## Directions for this task:
Copy out all lines in the data below containing the string "centering".

## Extracted data:
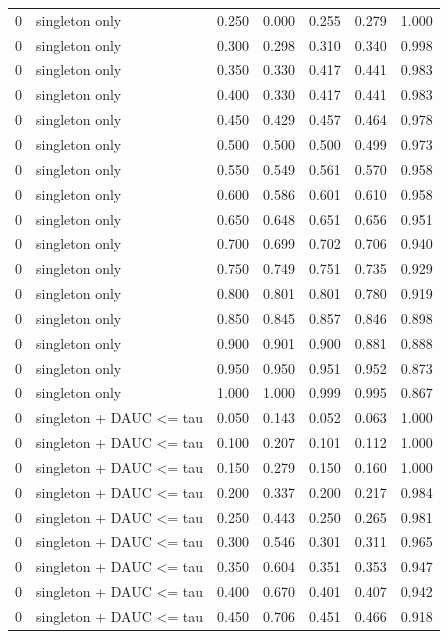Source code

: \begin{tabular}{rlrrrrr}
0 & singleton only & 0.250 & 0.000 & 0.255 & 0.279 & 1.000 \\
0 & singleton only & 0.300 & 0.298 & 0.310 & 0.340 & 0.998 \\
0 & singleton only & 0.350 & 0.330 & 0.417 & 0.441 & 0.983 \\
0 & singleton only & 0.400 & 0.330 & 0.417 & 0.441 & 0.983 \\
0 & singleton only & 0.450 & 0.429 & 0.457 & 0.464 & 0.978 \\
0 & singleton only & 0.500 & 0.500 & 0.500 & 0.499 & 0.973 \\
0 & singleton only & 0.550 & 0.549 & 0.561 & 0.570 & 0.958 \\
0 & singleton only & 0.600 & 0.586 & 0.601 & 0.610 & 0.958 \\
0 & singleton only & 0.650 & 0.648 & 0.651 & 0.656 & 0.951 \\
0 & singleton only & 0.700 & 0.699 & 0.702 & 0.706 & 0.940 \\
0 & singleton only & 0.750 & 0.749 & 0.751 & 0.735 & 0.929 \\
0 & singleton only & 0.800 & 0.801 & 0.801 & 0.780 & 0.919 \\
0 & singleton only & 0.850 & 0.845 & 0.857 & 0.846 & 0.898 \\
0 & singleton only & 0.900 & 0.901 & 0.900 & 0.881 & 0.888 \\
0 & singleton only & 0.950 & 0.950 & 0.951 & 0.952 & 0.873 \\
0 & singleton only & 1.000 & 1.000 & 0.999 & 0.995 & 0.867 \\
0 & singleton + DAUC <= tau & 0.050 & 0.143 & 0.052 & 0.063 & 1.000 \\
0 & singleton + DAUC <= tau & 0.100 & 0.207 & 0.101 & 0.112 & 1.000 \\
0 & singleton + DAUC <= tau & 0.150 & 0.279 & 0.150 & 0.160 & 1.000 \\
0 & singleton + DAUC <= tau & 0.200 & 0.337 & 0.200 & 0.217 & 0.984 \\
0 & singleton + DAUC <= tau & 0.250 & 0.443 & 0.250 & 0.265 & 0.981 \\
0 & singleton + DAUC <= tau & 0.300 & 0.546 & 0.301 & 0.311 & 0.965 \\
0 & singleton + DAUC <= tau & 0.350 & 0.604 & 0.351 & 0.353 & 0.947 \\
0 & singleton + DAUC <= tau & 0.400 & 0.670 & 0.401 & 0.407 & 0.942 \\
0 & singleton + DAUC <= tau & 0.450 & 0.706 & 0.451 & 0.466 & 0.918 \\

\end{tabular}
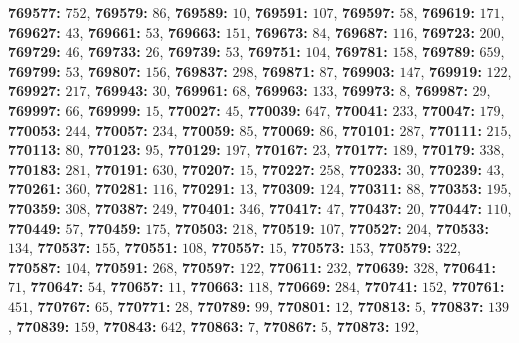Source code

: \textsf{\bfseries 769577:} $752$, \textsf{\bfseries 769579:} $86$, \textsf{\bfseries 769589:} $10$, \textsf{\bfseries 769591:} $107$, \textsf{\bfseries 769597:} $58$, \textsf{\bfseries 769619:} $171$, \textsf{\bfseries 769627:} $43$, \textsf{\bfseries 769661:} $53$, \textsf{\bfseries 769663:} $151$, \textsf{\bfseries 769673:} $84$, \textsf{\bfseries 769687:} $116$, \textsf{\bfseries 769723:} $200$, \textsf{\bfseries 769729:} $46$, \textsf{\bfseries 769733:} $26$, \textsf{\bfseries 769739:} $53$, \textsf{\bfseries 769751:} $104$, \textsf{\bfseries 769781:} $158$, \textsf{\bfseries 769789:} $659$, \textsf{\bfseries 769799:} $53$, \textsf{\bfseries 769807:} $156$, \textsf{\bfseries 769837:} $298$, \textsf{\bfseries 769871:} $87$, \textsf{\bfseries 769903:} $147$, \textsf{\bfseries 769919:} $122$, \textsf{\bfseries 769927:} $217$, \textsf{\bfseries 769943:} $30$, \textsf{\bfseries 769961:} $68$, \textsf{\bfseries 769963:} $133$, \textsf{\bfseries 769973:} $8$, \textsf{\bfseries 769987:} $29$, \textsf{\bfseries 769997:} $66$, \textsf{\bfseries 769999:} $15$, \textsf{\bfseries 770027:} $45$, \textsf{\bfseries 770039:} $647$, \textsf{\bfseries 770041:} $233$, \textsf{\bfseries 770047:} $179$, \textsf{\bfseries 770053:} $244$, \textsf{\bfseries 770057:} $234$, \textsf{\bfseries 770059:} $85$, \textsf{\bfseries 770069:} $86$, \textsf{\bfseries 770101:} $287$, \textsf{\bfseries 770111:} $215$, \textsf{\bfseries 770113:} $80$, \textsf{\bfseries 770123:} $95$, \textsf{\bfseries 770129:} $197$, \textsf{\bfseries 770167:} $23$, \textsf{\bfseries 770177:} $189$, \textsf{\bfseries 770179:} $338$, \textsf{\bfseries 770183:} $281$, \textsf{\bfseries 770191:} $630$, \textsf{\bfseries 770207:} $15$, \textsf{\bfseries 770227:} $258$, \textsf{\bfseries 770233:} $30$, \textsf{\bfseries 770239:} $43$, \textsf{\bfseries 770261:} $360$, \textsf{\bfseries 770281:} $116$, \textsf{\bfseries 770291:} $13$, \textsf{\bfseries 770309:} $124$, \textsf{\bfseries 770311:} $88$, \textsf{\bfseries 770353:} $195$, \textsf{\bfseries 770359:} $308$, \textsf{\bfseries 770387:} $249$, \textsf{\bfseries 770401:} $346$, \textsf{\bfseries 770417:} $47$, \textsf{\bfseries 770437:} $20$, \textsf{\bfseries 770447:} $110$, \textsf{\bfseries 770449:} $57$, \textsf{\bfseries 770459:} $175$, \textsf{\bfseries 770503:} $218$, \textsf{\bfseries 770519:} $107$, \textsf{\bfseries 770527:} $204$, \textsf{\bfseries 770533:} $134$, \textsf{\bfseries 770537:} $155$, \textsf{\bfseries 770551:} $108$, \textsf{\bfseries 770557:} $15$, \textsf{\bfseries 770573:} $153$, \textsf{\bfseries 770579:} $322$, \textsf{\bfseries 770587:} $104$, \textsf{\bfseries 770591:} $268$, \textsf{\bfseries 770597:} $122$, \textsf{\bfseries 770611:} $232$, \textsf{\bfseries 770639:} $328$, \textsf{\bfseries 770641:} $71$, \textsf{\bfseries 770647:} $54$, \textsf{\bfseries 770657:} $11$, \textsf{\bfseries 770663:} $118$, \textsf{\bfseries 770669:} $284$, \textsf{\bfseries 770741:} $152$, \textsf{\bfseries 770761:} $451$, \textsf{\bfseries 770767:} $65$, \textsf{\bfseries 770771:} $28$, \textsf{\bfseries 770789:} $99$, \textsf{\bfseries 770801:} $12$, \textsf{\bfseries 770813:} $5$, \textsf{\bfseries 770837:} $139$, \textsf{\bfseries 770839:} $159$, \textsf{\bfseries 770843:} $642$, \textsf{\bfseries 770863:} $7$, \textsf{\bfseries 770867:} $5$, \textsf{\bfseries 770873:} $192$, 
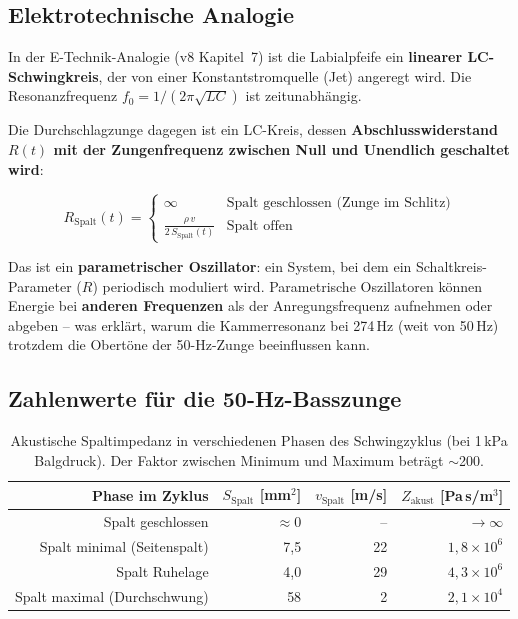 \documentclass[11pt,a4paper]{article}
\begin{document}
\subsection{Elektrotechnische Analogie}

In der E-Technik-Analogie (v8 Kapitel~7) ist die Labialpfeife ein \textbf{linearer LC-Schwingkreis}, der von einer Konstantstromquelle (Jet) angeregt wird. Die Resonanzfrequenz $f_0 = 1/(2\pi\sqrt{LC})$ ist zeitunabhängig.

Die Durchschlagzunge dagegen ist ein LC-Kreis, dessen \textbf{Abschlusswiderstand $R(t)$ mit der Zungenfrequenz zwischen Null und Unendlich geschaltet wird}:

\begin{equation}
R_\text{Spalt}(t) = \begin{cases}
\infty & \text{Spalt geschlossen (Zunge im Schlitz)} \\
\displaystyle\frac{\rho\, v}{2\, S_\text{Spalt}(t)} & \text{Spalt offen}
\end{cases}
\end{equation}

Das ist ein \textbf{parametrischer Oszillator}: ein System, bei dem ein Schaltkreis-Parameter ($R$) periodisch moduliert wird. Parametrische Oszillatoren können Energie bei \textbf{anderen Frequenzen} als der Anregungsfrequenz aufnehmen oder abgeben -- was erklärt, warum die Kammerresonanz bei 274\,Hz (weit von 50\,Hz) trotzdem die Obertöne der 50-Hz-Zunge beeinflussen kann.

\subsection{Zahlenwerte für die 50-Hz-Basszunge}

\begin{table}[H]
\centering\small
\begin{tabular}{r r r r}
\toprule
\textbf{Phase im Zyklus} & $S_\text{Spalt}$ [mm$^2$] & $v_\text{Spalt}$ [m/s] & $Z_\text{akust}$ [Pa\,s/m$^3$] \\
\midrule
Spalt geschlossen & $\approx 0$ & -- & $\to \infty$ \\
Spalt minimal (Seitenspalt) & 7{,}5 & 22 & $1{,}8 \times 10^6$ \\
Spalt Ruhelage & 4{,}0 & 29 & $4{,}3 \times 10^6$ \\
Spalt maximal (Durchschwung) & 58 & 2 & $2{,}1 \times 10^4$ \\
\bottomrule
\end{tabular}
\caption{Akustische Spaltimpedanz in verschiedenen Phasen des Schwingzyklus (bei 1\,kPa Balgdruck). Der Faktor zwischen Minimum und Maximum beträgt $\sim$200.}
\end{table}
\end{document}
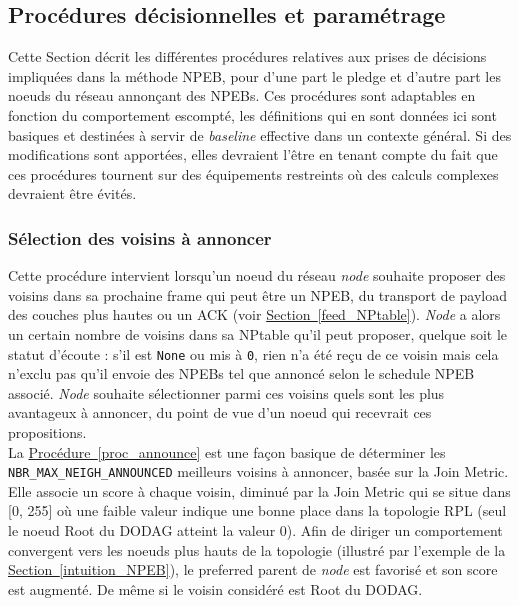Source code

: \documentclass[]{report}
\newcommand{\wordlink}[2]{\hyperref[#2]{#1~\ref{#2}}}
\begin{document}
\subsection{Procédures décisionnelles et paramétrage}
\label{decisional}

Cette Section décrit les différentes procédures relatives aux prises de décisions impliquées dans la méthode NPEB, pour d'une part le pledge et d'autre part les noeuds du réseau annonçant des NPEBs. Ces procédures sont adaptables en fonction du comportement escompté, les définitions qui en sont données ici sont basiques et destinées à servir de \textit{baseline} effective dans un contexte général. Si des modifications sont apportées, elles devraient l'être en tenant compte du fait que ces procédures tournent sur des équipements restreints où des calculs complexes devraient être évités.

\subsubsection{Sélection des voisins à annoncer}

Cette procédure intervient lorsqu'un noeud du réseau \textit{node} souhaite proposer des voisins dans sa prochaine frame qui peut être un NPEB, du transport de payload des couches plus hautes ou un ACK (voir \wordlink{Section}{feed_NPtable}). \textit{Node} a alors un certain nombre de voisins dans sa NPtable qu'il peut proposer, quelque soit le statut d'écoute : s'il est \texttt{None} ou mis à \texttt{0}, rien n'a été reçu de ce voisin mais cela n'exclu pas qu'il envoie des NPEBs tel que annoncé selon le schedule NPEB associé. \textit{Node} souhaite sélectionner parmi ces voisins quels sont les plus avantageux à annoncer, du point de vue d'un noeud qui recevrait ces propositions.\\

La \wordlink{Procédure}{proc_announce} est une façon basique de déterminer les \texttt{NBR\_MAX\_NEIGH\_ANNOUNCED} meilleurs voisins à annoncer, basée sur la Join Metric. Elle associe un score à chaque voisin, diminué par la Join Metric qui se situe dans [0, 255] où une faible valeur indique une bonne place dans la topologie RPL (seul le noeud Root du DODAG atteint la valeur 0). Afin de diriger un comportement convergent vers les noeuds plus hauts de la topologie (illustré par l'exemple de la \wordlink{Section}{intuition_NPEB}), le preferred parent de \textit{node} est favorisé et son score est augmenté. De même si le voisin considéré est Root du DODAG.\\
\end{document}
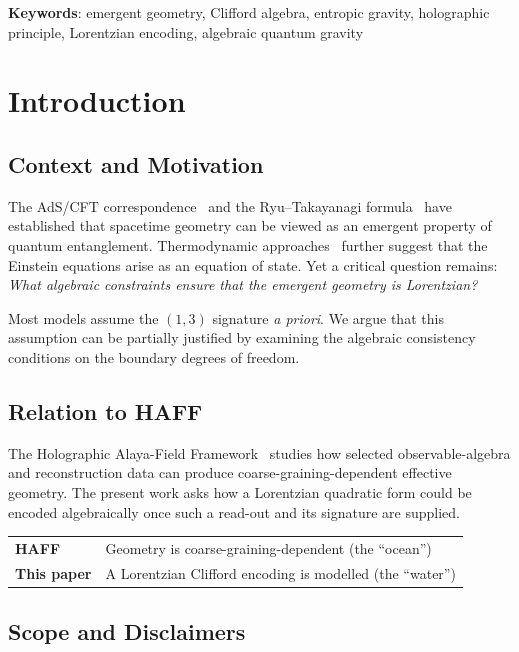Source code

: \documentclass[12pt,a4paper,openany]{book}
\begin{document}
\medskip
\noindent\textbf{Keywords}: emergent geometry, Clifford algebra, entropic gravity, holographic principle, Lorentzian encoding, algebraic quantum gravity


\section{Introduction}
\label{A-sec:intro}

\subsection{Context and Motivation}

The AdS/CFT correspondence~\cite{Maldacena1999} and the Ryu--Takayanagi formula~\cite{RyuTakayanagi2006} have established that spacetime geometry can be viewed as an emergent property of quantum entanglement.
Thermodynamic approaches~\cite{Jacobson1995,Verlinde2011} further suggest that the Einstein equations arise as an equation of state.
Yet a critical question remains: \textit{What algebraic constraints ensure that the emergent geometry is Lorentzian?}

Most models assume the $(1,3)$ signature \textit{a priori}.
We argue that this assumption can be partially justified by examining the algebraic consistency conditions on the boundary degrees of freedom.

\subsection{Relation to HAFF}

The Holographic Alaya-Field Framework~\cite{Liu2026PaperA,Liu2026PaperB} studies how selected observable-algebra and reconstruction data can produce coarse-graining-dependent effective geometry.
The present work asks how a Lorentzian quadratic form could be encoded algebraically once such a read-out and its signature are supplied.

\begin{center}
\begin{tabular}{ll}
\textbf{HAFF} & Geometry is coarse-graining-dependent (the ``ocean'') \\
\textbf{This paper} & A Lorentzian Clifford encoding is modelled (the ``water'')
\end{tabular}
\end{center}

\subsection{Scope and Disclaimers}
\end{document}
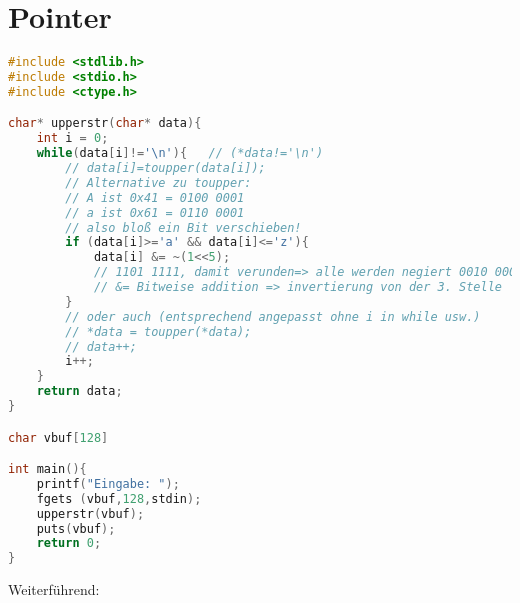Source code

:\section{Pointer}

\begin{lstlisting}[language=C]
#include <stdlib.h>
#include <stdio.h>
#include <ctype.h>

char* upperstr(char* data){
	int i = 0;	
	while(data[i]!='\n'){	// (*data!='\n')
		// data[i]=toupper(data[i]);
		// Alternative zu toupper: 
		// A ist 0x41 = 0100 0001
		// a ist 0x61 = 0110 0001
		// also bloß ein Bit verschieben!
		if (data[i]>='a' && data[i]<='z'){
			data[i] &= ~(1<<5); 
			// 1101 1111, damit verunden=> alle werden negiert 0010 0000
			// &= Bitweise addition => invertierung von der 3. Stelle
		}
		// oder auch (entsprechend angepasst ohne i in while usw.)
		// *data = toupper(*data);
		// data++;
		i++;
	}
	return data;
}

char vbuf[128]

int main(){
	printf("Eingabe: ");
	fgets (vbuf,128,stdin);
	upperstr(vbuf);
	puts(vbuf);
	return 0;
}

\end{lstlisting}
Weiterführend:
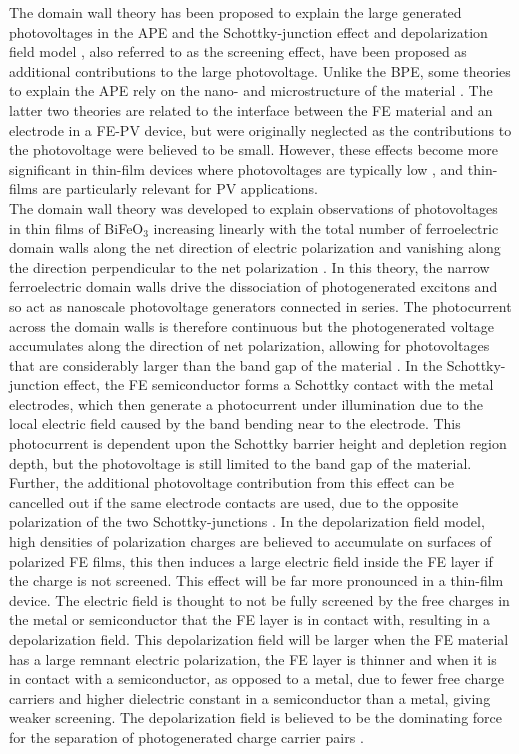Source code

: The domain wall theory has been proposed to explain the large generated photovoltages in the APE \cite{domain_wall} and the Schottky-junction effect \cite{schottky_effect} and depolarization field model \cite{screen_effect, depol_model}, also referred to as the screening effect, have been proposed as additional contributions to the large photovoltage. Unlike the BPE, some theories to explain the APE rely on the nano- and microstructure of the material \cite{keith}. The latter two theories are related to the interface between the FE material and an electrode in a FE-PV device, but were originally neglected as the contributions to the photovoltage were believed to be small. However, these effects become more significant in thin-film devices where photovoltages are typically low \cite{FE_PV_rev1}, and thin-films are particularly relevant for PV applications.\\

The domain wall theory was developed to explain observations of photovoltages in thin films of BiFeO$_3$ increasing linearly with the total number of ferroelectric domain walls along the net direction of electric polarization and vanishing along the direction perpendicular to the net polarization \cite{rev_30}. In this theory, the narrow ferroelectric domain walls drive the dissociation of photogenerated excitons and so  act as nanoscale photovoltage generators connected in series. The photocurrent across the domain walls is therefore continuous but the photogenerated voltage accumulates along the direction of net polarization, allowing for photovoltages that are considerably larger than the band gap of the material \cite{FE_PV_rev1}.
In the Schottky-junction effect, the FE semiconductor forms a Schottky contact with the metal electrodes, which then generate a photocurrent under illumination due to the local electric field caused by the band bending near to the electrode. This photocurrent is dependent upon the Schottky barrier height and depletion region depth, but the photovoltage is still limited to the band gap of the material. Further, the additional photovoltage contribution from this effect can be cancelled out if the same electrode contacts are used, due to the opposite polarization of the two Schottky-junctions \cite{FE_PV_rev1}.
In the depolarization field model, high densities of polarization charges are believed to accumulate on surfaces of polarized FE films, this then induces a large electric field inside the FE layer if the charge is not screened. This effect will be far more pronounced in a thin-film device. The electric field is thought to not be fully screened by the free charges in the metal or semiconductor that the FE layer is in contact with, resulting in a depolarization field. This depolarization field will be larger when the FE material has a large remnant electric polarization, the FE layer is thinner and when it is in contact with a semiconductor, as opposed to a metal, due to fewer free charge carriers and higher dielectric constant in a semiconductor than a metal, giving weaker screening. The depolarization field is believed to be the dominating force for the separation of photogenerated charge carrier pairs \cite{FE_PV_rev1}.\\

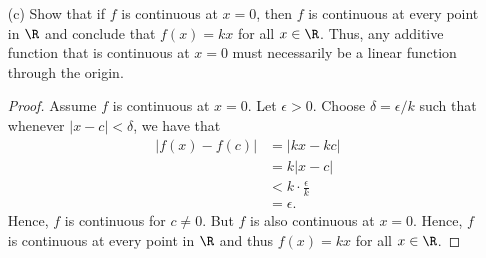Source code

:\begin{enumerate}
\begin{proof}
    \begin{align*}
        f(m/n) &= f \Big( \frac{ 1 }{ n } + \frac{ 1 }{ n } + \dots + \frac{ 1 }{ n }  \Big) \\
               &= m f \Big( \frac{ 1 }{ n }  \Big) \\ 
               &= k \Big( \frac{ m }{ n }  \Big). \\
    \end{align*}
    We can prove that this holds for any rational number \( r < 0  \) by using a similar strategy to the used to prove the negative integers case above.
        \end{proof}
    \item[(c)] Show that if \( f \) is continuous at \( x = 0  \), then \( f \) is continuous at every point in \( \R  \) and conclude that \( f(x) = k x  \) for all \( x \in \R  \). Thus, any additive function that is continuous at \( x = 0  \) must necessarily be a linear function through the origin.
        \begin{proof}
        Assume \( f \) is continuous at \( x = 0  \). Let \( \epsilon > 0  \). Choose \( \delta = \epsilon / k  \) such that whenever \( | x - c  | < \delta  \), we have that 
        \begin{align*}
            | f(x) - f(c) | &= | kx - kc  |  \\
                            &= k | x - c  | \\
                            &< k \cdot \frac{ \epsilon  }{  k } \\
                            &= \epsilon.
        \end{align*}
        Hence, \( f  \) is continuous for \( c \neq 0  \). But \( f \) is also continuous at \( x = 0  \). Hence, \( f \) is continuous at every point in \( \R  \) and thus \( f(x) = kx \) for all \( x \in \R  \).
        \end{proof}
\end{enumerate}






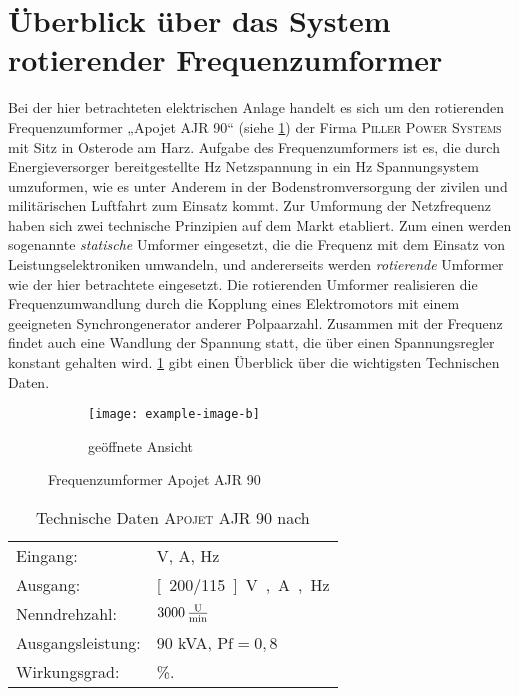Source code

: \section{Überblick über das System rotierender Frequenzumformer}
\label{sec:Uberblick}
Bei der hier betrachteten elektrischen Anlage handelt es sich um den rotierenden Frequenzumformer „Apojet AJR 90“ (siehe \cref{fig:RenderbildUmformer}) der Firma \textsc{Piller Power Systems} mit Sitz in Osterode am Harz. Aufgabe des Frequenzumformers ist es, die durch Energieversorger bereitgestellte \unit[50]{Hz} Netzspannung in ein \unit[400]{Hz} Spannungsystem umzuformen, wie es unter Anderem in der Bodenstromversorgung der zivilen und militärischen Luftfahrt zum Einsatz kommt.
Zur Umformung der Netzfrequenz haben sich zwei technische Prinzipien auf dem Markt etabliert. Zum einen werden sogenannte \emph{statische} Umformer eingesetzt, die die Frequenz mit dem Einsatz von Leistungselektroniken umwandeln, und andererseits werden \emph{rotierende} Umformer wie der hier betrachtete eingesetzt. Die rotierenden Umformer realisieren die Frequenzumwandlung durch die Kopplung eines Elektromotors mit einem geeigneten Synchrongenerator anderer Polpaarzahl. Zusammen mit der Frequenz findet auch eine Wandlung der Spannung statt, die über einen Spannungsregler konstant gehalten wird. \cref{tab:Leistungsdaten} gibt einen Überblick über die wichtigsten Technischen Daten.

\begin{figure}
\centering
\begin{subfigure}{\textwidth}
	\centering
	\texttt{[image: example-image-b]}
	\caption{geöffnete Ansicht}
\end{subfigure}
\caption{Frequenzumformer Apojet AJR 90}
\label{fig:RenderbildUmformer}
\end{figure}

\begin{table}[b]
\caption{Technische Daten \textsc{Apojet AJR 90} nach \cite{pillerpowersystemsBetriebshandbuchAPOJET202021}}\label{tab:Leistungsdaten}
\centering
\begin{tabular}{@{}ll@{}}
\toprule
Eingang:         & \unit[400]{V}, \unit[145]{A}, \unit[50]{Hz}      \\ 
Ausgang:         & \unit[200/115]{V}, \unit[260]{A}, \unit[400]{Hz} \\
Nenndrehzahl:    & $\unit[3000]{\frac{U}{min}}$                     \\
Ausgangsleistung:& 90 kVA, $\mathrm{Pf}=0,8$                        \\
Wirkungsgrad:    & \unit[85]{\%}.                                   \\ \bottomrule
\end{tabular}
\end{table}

## Your solution:
\centering\small
\centering
	\centering
\centering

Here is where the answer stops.